More Research Needed Into Gravitational Wave Astronomy
For the second time in history, astrophysicists have just announced that they have directly detected gravitational waves caused by the collision of two black holes.
An Australian team has been analyzing data collected by the two Laser Interferometer Gravitational-Wave Observatory (LIGO) detectors in the US that picked up the first historic gravitational wave signal for months ago, and were actually able to watch two black holes orbiting each other 27 times in their last second before colliding.
Team member Susan Scott, an astrophysicist from the Australian National University in Canberra said, “This has cemented the age of gravitational wave astronomy. This shows data is going to flow, that will enable us to map a lot more of the Universe than we’ve seen before.”
Their research states that the detected gravitational waves were caused by the collision of two black holes that are up to 14 times the size of our Sun, with the blast signal lasting 10 times longer than that of the first gravitational wave, allowing the team the chance to analyse it.

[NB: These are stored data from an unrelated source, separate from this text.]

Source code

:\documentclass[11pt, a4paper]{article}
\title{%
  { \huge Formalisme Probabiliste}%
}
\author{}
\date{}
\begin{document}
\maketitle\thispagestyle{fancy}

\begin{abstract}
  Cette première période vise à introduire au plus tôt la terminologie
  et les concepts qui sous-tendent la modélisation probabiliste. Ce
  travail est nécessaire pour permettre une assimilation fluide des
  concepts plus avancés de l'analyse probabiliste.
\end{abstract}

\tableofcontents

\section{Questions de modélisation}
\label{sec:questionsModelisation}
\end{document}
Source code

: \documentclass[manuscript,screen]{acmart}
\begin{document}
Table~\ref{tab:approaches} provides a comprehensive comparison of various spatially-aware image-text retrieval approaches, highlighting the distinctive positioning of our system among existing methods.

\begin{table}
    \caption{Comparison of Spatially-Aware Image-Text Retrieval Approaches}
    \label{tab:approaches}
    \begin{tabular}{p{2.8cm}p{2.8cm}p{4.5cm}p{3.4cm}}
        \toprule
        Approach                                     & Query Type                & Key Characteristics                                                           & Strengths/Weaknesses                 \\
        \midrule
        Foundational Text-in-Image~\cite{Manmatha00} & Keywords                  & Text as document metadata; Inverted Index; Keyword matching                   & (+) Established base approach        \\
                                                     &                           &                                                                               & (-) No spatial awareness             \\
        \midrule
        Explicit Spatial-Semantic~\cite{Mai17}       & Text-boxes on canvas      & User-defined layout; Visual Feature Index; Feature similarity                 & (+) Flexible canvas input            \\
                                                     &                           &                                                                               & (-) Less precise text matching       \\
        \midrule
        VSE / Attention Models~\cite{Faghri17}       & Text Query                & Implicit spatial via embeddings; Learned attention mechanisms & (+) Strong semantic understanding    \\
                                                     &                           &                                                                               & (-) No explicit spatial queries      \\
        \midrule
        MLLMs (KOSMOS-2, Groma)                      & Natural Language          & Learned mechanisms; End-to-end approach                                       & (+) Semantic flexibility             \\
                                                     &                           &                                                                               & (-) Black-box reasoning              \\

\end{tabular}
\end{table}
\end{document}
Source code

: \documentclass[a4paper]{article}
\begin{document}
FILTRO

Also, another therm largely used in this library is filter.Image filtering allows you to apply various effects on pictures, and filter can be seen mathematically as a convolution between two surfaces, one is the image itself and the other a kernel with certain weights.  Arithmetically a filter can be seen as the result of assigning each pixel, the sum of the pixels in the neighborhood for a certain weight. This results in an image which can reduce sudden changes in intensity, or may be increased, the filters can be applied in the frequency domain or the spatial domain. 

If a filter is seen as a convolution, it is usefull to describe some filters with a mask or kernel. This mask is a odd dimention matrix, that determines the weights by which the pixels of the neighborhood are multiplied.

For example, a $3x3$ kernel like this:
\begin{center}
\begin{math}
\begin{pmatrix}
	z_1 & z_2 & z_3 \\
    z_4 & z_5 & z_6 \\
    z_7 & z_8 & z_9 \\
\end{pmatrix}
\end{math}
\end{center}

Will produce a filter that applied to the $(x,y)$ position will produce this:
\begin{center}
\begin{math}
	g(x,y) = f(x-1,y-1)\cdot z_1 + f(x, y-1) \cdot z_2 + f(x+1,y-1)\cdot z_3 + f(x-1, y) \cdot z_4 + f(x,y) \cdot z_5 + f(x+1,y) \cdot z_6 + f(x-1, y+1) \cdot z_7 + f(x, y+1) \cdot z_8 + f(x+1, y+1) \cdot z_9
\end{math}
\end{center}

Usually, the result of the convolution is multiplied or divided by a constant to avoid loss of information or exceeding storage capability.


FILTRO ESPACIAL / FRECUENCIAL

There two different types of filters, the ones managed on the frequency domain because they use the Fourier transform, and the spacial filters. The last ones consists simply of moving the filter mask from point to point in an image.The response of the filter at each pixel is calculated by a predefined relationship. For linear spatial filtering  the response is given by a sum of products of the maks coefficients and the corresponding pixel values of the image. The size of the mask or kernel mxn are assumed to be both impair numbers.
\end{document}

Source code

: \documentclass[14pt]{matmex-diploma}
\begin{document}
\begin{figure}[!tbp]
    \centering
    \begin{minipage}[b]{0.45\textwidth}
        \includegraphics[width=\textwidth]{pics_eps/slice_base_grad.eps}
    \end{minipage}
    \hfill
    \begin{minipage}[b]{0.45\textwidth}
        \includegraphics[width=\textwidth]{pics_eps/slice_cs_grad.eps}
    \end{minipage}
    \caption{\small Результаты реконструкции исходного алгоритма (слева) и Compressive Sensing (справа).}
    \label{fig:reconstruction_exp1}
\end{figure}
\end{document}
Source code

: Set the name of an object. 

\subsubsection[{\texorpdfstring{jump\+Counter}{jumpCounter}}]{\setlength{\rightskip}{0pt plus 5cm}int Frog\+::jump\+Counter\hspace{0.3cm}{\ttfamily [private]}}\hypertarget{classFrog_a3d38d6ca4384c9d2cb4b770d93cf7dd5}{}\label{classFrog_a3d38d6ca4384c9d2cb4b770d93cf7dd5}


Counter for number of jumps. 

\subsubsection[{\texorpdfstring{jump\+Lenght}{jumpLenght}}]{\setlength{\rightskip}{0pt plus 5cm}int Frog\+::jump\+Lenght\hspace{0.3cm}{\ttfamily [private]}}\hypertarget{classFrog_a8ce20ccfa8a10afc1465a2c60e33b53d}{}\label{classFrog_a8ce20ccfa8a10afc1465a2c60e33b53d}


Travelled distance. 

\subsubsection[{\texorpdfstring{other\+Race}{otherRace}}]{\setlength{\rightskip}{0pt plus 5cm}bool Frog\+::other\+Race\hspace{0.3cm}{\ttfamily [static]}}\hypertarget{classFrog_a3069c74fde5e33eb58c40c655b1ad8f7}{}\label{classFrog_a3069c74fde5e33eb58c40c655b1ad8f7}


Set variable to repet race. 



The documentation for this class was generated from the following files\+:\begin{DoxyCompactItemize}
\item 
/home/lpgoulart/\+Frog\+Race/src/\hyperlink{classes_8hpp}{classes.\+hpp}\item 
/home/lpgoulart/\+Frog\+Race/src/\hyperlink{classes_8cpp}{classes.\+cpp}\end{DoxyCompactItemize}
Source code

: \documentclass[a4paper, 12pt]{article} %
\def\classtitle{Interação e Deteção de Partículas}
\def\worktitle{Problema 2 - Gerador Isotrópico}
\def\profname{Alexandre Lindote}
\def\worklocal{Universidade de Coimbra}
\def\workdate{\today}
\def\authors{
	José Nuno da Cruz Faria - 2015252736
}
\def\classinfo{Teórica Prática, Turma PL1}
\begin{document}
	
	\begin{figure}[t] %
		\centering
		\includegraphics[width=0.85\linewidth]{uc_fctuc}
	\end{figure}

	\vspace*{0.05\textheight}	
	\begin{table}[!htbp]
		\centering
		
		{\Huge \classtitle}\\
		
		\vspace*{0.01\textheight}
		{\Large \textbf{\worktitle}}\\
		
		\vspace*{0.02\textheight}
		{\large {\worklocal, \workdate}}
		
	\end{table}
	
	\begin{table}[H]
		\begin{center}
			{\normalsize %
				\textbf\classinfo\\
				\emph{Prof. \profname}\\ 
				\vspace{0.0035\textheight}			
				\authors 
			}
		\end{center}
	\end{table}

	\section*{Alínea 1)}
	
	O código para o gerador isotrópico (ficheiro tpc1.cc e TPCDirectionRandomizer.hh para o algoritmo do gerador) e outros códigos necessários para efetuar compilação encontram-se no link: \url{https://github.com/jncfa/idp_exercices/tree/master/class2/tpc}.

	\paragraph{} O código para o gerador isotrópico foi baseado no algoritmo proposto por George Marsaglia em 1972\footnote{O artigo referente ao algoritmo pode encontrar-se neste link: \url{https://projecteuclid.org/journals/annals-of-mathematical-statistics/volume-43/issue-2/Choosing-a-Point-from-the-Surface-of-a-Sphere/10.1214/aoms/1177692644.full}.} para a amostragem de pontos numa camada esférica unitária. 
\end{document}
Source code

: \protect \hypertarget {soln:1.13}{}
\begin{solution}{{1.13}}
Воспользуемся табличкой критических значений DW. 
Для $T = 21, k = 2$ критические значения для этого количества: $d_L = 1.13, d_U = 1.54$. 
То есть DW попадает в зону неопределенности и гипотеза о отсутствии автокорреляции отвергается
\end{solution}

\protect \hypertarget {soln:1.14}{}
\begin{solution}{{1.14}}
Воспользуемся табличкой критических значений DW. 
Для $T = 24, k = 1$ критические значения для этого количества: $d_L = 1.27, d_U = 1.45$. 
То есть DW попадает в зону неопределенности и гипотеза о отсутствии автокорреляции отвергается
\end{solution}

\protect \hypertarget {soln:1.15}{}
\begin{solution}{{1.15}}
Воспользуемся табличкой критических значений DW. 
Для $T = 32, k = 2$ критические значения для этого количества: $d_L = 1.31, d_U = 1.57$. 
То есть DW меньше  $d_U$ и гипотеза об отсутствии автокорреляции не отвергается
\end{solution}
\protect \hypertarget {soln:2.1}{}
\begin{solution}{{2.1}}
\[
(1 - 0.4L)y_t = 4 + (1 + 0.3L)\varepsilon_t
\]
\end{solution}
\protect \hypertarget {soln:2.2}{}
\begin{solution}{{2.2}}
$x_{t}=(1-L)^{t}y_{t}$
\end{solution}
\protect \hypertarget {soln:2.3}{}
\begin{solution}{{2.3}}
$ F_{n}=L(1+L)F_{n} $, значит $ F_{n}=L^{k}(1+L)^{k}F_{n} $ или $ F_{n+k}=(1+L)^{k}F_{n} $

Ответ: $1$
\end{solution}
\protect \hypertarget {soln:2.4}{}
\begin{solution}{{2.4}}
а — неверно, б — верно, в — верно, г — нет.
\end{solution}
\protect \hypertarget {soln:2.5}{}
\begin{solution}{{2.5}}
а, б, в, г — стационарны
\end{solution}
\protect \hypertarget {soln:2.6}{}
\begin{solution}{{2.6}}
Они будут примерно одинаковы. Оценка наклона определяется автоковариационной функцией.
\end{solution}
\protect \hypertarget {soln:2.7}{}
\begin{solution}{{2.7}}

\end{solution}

Team member Rob Ward adds “I’d always imagined there would be electromagnetic counterparts in our first discoveries, but instead we found these invisible collisions of black holes purely through the gravitational waves they emitted, with no counterparts at all. Gravitational wave astronomy is going to revolutionize our understanding of the Universe.”
The researchers conclude that the collision happened 1.4 billion years ago, in a galaxy so distant, that the resulting shock waves have only just reached us and their analysis has been published in Physical Review Letters.